Featuring a myriad of appointments, this lovely House Car includes right-side doors for access to the central passenger compartment and the rear suite. Among the many highlights are overhead lights and a screened pop-up ceiling vent, two Pullman-style fold-out bunk beds, a wash basin with mirror, storage compartments and drawers, a pull-out writing desk, a chamber pot, and even a small bath neatly concealed beneath a folding hatch in the floor.
Other great features of this veritable luxury home on wheels include a front-rear intercom, hidden storage sink for kitchen refuse, towel racks, a water heater, and a 12-volt electrical system with multiple receptacles. The Consignor acquired the House Car in 2006 after 12 years of trying from long-term prior owner Remy Baker, a prolific classic-car collector and enthusiast from South Carolina, who purchased it circa 1961 in the San Bernardino, California, area and first registered the vehicle there in 1963. Interestingly,
Mr. Baker had several residences and drove the House Car after purchasing it to Syracuse, New York, visiting Florida en route and acquiring a permanent Florida “Horseless Carriage” registration and corresponding “Antique” Florida license plate.
Perhaps best of all, the House Car is quite capable of enjoyable touring at respectable speeds, with the powerful Studebaker ‘President 8’ engine rebuilt, balanced, and equipped with new aluminum pistons and a replacement carburetor.
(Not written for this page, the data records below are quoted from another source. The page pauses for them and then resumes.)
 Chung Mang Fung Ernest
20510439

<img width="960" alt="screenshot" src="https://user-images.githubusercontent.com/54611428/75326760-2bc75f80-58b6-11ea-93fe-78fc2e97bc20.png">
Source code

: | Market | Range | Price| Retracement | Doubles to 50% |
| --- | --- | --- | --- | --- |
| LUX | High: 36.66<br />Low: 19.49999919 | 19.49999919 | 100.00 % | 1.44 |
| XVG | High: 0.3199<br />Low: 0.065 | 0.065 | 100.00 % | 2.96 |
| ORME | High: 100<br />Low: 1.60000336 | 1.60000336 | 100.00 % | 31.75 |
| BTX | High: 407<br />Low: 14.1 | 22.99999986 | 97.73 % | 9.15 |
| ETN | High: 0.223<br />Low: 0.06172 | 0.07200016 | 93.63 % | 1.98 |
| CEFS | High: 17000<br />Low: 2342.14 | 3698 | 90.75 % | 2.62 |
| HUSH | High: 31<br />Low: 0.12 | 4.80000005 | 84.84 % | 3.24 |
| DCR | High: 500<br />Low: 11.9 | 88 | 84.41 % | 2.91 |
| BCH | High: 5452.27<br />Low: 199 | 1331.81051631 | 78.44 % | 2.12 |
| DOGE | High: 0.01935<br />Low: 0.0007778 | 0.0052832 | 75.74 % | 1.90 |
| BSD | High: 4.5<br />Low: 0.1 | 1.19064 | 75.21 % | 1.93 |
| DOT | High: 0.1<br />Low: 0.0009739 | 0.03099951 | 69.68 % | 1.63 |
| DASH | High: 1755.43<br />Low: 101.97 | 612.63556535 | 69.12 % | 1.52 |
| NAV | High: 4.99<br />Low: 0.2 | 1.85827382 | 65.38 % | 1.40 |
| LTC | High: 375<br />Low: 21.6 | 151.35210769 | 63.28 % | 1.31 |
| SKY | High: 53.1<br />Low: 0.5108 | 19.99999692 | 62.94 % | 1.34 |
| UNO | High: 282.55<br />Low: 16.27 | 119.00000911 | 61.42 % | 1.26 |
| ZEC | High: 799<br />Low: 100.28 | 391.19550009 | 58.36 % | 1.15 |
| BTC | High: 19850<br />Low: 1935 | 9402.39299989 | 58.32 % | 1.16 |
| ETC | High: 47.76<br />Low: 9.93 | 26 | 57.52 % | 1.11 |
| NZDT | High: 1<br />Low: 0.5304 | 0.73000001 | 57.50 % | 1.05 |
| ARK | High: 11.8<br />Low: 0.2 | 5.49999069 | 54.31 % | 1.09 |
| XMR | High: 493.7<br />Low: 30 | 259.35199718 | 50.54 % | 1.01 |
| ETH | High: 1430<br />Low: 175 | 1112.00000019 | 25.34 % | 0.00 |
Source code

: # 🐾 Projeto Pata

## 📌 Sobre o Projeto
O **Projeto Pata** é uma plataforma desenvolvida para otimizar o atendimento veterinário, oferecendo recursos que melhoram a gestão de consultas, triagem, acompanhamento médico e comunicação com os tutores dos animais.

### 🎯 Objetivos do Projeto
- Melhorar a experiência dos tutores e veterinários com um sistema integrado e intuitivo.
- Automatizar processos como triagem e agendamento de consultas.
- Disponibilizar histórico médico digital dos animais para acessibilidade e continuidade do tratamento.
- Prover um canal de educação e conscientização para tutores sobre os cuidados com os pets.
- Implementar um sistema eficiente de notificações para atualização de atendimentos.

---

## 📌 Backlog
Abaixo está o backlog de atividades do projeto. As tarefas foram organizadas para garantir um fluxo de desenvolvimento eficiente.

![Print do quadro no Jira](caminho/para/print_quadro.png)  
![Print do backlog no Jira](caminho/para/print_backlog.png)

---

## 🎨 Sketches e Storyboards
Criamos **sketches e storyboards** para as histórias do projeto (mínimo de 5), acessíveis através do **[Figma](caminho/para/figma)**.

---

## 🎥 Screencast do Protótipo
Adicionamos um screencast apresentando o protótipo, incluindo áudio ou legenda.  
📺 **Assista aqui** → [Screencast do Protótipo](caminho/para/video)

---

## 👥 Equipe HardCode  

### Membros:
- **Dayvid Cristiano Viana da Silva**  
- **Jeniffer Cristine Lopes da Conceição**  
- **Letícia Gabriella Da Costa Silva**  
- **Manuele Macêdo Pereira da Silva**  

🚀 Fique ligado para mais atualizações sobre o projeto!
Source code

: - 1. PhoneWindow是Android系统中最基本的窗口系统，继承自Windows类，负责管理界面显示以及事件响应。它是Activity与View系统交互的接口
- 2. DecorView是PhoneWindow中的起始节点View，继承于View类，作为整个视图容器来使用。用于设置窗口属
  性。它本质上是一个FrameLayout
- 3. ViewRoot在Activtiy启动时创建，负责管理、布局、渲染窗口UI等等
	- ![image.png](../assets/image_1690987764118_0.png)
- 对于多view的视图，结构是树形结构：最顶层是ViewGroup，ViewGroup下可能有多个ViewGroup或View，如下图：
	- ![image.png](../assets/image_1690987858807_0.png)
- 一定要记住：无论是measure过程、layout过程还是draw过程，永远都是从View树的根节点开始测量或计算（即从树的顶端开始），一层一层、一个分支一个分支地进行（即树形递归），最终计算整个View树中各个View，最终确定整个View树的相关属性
The Fuller four-speed manual transmission, which also drives the onboard air-compressor system, was inspected and overhauled with new bearings.
The leaded-glass bay windows were restored while retaining a period feel by a stained-glass craftsman, and the windshield and side windows were replaced with modern-type safety glass. Following acquisition, the Consignor showed this Studebaker House Car for the first time on the Exhibition field of the November 2009 Hilton Head Island Concours d’Elegance, where it spurred the judges to request its movement to the show field to join the other winners at the podium to receive Best Unrestored Vehicle. Capable of continued showing and enjoyment, this 1929 Studebaker House Car is without doubt one of the most interesting Classic Era vehicles in existence today.